Pequeña Gran Niña

1. Como lo he leído mucho por ahí, voy a tratar de corregirlo: Valor de ley no es un western clásico. Aunque los personajes vistan como vaqueros y actúen como vaqueros, aunque se desarrolle en el Salvaje Oeste y haya caballos y tiros, la película de los hermanos Coen es un ejemplo de western posmoderno, o crepuscular; cualquier cosa menos clásico. El clasicismo en el western es aquel que sentó las reglas del juego a base de repetirlas. El que usó esas reglas y ese escenario para narrar relatos eternos. Por ejemplo, The Searchers -y casi todo el western de John Ford- crea y refuerza la mitología del western, sus personajes y sus códigos. En el western clásico no importa cómo era la vida en el Far West, importa la representación que se hace del entorno y de la leyenda del lejano Oeste.

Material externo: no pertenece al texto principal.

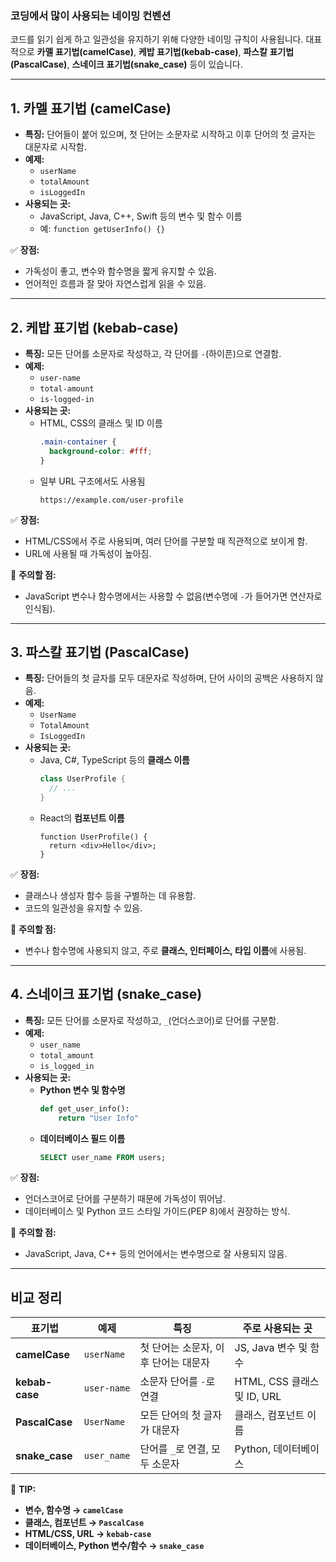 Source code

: ### **코딩에서 많이 사용되는 네이밍 컨벤션**  
코드를 읽기 쉽게 하고 일관성을 유지하기 위해 다양한 네이밍 규칙이 사용됩니다. 대표적으로 **카멜 표기법(camelCase)**, **케밥 표기법(kebab-case)**, **파스칼 표기법(PascalCase)**, **스네이크 표기법(snake_case)** 등이 있습니다.

---

## **1. 카멜 표기법 (camelCase)**
- **특징:** 단어들이 붙어 있으며, 첫 단어는 소문자로 시작하고 이후 단어의 첫 글자는 대문자로 시작함.
- **예제:**  
  - `userName`
  - `totalAmount`
  - `isLoggedIn`
- **사용되는 곳:**  
  - JavaScript, Java, C++, Swift 등의 변수 및 함수 이름
  - 예: `function getUserInfo() {}`

✅ **장점:**  
- 가독성이 좋고, 변수와 함수명을 짧게 유지할 수 있음.  
- 언어적인 흐름과 잘 맞아 자연스럽게 읽을 수 있음.  

---

## **2. 케밥 표기법 (kebab-case)**
- **특징:** 모든 단어를 소문자로 작성하고, 각 단어를 `-`(하이픈)으로 연결함.
- **예제:**  
  - `user-name`
  - `total-amount`
  - `is-logged-in`
- **사용되는 곳:**  
  - HTML, CSS의 클래스 및 ID 이름  
    ```css
    .main-container {
      background-color: #fff;
    }
    ```
  - 일부 URL 구조에서도 사용됨  
    ```
    https://example.com/user-profile
    ```

✅ **장점:**  
- HTML/CSS에서 주로 사용되며, 여러 단어를 구분할 때 직관적으로 보이게 함.  
- URL에 사용될 때 가독성이 높아짐.  

🚨 **주의할 점:**  
- JavaScript 변수나 함수명에서는 사용할 수 없음(변수명에 `-`가 들어가면 연산자로 인식됨).  

---

## **3. 파스칼 표기법 (PascalCase)**
- **특징:** 단어들의 첫 글자를 모두 대문자로 작성하며, 단어 사이의 공백은 사용하지 않음.
- **예제:**  
  - `UserName`
  - `TotalAmount`
  - `IsLoggedIn`
- **사용되는 곳:**  
  - Java, C#, TypeScript 등의 **클래스 이름**  
    ```java
    class UserProfile {
      // ...
    }
    ```
  - React의 **컴포넌트 이름**  
    ```tsx
    function UserProfile() {
      return <div>Hello</div>;
    }
    ```

✅ **장점:**  
- 클래스나 생성자 함수 등을 구별하는 데 유용함.  
- 코드의 일관성을 유지할 수 있음.  

🚨 **주의할 점:**  
- 변수나 함수명에 사용되지 않고, 주로 **클래스, 인터페이스, 타입 이름**에 사용됨.  

---

## **4. 스네이크 표기법 (snake_case)**
- **특징:** 모든 단어를 소문자로 작성하고, `_`(언더스코어)로 단어를 구분함.
- **예제:**  
  - `user_name`
  - `total_amount`
  - `is_logged_in`
- **사용되는 곳:**  
  - **Python 변수 및 함수명**  
    ```python
    def get_user_info():
        return "User Info"
    ```
  - **데이터베이스 필드 이름**  
    ```sql
    SELECT user_name FROM users;
    ```

✅ **장점:**  
- 언더스코어로 단어를 구분하기 때문에 가독성이 뛰어남.  
- 데이터베이스 및 Python 코드 스타일 가이드(PEP 8)에서 권장하는 방식.  

🚨 **주의할 점:**  
- JavaScript, Java, C++ 등의 언어에서는 변수명으로 잘 사용되지 않음.  

---

## **비교 정리**
| 표기법  | 예제 | 특징 | 주로 사용되는 곳 |
|---------|----------------|--------------------------------|-------------------|
| **camelCase** | `userName` | 첫 단어는 소문자, 이후 단어는 대문자 | JS, Java 변수 및 함수 |
| **kebab-case** | `user-name` | 소문자 단어를 `-`로 연결 | HTML, CSS 클래스 및 ID, URL |
| **PascalCase** | `UserName` | 모든 단어의 첫 글자가 대문자 | 클래스, 컴포넌트 이름 |
| **snake_case** | `user_name` | 단어를 `_`로 연결, 모두 소문자 | Python, 데이터베이스 |

📌 **TIP:**  
- **변수, 함수명 → `camelCase`**  
- **클래스, 컴포넌트 → `PascalCase`**  
- **HTML/CSS, URL → `kebab-case`**  
- **데이터베이스, Python 변수/함수 → `snake_case`**  

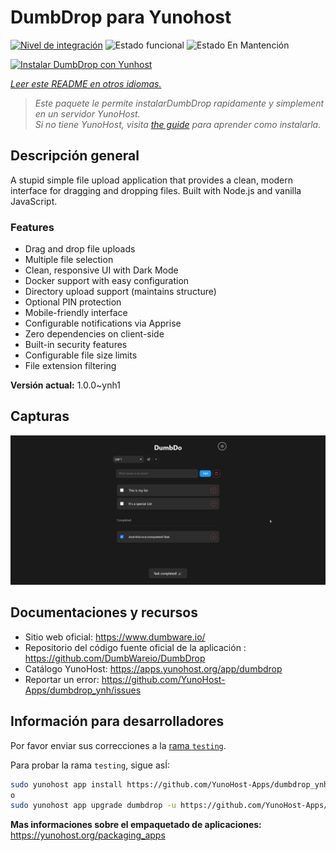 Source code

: <!--
Este archivo README esta generado automaticamente<https://github.com/YunoHost/apps/tree/master/tools/readme_generator>
No se debe editar a mano.
-->

# DumbDrop para Yunohost

[![Nivel de integración](https://apps.yunohost.org/badge/integration/dumbdrop)](https://ci-apps.yunohost.org/ci/apps/dumbdrop/)
![Estado funcional](https://apps.yunohost.org/badge/state/dumbdrop)
![Estado En Mantención](https://apps.yunohost.org/badge/maintained/dumbdrop)

[![Instalar DumbDrop con Yunhost](https://install-app.yunohost.org/install-with-yunohost.svg)](https://install-app.yunohost.org/?app=dumbdrop)

*[Leer este README en otros idiomas.](./ALL_README.md)*

> *Este paquete le permite instalarDumbDrop rapidamente y simplement en un servidor YunoHost.*  
> *Si no tiene YunoHost, visita [the guide](https://yunohost.org/install) para aprender como instalarla.*

## Descripción general

A stupid simple file upload application that provides a clean, modern interface for dragging and dropping files. Built with Node.js and vanilla JavaScript.

### Features

- Drag and drop file uploads
- Multiple file selection
- Clean, responsive UI with Dark Mode
- Docker support with easy configuration
- Directory upload support (maintains structure)
- Optional PIN protection
- Mobile-friendly interface
- Configurable notifications via Apprise
- Zero dependencies on client-side
- Built-in security features
- Configurable file size limits
- File extension filtering


**Versión actual:** 1.0.0~ynh1

## Capturas

![Captura de DumbDrop](./doc/screenshots/screeshot.png)

## Documentaciones y recursos

- Sitio web oficial: <https://www.dumbware.io/>
- Repositorio del código fuente oficial de la aplicación : <https://github.com/DumbWareio/DumbDrop>
- Catálogo YunoHost: <https://apps.yunohost.org/app/dumbdrop>
- Reportar un error: <https://github.com/YunoHost-Apps/dumbdrop_ynh/issues>

## Información para desarrolladores

Por favor enviar sus correcciones a la [rama `testing`](https://github.com/YunoHost-Apps/dumbdrop_ynh/tree/testing).

Para probar la rama `testing`, sigue asÍ:

```bash
sudo yunohost app install https://github.com/YunoHost-Apps/dumbdrop_ynh/tree/testing --debug
o
sudo yunohost app upgrade dumbdrop -u https://github.com/YunoHost-Apps/dumbdrop_ynh/tree/testing --debug
```

**Mas informaciones sobre el empaquetado de aplicaciones:** <https://yunohost.org/packaging_apps>
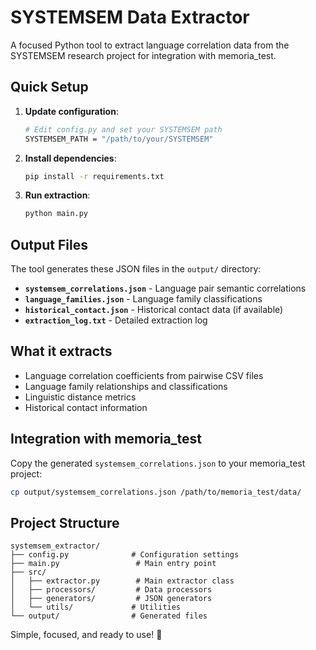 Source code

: # SYSTEMSEM Data Extractor

A focused Python tool to extract language correlation data from the SYSTEMSEM research project for integration with memoria_test.

## Quick Setup

1. **Update configuration**:
   ```bash
   # Edit config.py and set your SYSTEMSEM path
   SYSTEMSEM_PATH = "/path/to/your/SYSTEMSEM"
   ```

2. **Install dependencies**:
   ```bash
   pip install -r requirements.txt
   ```

3. **Run extraction**:
   ```bash
   python main.py
   ```

## Output Files

The tool generates these JSON files in the `output/` directory:

- **`systemsem_correlations.json`** - Language pair semantic correlations
- **`language_families.json`** - Language family classifications  
- **`historical_contact.json`** - Historical contact data (if available)
- **`extraction_log.txt`** - Detailed extraction log

## What it extracts

- Language correlation coefficients from pairwise CSV files
- Language family relationships and classifications
- Linguistic distance metrics
- Historical contact information

## Integration with memoria_test

Copy the generated `systemsem_correlations.json` to your memoria_test project:

```bash
cp output/systemsem_correlations.json /path/to/memoria_test/data/
```

## Project Structure

```
systemsem_extractor/
├── config.py              # Configuration settings
├── main.py                 # Main entry point
├── src/
│   ├── extractor.py        # Main extractor class
│   ├── processors/         # Data processors
│   ├── generators/         # JSON generators
│   └── utils/             # Utilities
└── output/                # Generated files
```

Simple, focused, and ready to use! 🚀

El western posmoderno incide en esa subjetividad del relato clásico; en que todo aquello estaba contado para crear símbolos. Pequeño Gran Hombre (de Arthur Penn, 1970) narra en primera persona historias legendarias como la muerte de Wild Bill Hickok o la batalla de Little Bighorn, pero quitándole todo rastro de heroicidad. Los hechos reales pueden haber sido así o como la contaba el western clásico, pero en cualquier caso depende del narrador, y en eso es en lo que se incide. En El asesinato de Jesse James por el cobarde Robert Ford, el último tercio de película subraya la cuestión de por qué unas leyendas permanecieron en el tiempo y otras se esfumaron. Valor de ley cuenta una de ellas.

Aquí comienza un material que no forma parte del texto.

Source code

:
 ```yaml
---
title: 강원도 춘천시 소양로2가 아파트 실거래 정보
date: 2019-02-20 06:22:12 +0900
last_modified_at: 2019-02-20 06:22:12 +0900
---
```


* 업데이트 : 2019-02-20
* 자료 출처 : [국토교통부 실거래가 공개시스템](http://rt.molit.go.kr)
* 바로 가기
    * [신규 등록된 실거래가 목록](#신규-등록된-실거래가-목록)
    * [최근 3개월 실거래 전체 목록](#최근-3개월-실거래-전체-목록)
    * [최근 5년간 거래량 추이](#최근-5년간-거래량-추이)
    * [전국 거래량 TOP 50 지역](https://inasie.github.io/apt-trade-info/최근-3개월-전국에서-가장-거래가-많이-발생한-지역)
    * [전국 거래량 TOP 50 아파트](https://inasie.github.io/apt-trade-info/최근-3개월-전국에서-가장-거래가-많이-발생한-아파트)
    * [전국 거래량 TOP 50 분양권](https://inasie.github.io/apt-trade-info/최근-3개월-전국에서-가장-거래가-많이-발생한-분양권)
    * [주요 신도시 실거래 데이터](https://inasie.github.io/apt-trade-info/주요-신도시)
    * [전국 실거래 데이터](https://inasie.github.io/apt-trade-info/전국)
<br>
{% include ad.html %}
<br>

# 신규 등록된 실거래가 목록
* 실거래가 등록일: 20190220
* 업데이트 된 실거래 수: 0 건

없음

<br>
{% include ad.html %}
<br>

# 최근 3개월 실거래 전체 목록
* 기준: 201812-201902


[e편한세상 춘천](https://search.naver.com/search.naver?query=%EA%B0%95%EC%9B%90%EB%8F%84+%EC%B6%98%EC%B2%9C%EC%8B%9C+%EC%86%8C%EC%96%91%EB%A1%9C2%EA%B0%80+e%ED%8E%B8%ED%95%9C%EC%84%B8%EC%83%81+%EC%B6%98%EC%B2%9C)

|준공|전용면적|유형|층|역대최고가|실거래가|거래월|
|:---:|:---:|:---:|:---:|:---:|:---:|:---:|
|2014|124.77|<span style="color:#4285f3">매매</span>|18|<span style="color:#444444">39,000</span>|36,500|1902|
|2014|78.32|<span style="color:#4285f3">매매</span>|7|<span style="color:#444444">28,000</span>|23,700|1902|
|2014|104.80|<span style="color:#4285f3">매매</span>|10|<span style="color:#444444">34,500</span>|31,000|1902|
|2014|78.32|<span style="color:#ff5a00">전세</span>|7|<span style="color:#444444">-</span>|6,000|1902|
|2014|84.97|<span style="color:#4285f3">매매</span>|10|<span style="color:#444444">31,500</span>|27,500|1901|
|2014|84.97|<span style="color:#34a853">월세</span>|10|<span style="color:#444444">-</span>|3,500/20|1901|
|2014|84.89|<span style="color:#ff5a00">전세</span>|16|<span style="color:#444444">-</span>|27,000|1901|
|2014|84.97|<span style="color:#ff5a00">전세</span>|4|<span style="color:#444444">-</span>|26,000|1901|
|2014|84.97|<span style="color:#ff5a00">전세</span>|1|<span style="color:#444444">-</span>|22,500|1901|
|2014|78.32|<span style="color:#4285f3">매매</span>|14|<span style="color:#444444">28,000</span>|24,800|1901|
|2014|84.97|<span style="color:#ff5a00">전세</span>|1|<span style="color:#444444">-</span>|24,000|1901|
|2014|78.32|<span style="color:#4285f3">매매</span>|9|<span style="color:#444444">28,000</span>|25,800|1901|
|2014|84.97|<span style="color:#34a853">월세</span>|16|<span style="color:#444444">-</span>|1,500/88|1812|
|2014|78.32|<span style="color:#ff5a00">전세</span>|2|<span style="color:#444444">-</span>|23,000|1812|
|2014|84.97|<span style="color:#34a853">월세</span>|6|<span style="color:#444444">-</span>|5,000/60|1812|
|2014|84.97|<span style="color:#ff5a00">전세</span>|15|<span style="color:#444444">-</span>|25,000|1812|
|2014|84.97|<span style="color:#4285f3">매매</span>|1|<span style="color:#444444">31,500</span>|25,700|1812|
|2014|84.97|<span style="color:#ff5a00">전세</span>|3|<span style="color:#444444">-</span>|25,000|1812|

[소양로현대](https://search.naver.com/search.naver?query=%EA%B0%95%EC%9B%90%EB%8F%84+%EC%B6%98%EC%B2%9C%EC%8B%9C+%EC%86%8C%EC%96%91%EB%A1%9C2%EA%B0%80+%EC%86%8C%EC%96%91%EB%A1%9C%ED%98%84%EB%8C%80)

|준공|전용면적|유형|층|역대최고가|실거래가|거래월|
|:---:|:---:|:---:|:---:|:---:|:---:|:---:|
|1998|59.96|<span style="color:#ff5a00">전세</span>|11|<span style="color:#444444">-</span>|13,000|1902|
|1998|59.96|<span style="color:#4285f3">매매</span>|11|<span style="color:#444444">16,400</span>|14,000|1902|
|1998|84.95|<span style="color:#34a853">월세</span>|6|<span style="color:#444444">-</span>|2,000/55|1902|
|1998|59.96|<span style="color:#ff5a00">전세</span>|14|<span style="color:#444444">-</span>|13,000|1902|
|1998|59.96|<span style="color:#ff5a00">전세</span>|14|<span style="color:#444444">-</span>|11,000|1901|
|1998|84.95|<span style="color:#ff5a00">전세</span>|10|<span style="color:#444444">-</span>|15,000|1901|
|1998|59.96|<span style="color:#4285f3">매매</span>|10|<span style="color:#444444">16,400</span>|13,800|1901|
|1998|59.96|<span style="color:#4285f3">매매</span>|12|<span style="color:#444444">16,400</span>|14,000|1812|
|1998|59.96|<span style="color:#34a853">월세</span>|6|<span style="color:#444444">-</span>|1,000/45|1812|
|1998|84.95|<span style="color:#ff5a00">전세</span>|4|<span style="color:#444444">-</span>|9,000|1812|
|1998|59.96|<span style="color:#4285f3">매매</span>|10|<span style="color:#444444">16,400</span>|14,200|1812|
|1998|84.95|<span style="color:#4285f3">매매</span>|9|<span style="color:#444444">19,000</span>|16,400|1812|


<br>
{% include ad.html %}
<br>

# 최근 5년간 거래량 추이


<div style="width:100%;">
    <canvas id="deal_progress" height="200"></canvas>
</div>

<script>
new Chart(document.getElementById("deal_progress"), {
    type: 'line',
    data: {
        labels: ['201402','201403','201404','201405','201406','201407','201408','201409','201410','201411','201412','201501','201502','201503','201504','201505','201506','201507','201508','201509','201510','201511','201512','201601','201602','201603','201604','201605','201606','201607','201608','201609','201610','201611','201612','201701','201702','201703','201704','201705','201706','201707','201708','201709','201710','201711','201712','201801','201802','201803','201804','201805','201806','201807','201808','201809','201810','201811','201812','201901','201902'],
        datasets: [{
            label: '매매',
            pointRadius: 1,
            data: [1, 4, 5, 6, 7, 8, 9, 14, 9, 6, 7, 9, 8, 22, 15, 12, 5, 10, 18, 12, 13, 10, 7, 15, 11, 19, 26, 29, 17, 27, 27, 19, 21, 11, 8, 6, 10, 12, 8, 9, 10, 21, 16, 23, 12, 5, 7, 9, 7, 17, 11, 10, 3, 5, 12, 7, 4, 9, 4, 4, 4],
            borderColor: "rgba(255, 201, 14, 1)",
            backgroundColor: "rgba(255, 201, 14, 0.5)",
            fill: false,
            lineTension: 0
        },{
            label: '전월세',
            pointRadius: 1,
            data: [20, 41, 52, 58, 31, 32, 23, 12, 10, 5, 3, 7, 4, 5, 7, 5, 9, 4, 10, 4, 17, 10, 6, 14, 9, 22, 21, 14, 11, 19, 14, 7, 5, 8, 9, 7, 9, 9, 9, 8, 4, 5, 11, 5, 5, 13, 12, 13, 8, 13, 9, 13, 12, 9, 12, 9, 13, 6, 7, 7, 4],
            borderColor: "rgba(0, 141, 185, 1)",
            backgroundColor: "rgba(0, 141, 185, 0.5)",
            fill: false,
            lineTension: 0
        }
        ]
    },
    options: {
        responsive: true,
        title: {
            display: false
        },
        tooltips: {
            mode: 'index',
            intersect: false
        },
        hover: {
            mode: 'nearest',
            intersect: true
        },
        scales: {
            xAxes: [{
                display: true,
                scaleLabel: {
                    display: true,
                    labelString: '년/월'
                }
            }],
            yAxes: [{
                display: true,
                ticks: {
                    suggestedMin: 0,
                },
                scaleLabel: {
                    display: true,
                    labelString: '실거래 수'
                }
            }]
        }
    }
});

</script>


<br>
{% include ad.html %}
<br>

2. Las notas de prensa insisten y hacen que se repita la letanía de que la película de los Coen está más inspirada en el libro de Charles Portis que en la versión de Henry Hathaway de 1969. La diferencia fundamental entre las dos películas es esa narración en primera persona. El punto de vista de todo el film de los Coen es el de la niña Mattie Ross -con un principio y un final con una explícita voz en off-, que describe a un borrachín Rooster Coghburn caricaturesco y distorsiona intencionadamente a la banda de forajidos que persiguen. Es la mirada de una niña y su contacto directo con los adultos, con historias que se mezclan entre lo verdadero -la muerte de su padre- y lo que puede ser imaginado, como el tratante de dientes que va enfundado en una piel de oso.

3. En la coda final se explicita que Coghburn acabó sus días participando en un circo como el Buffalo Bill´s Wild West, un show que funcionaba como parque temático del western y que en realidad era una casa del jubilado para una época que había pasado. Era una continuación forzada de un mundo idealizado que el siglo XX tiró abajo.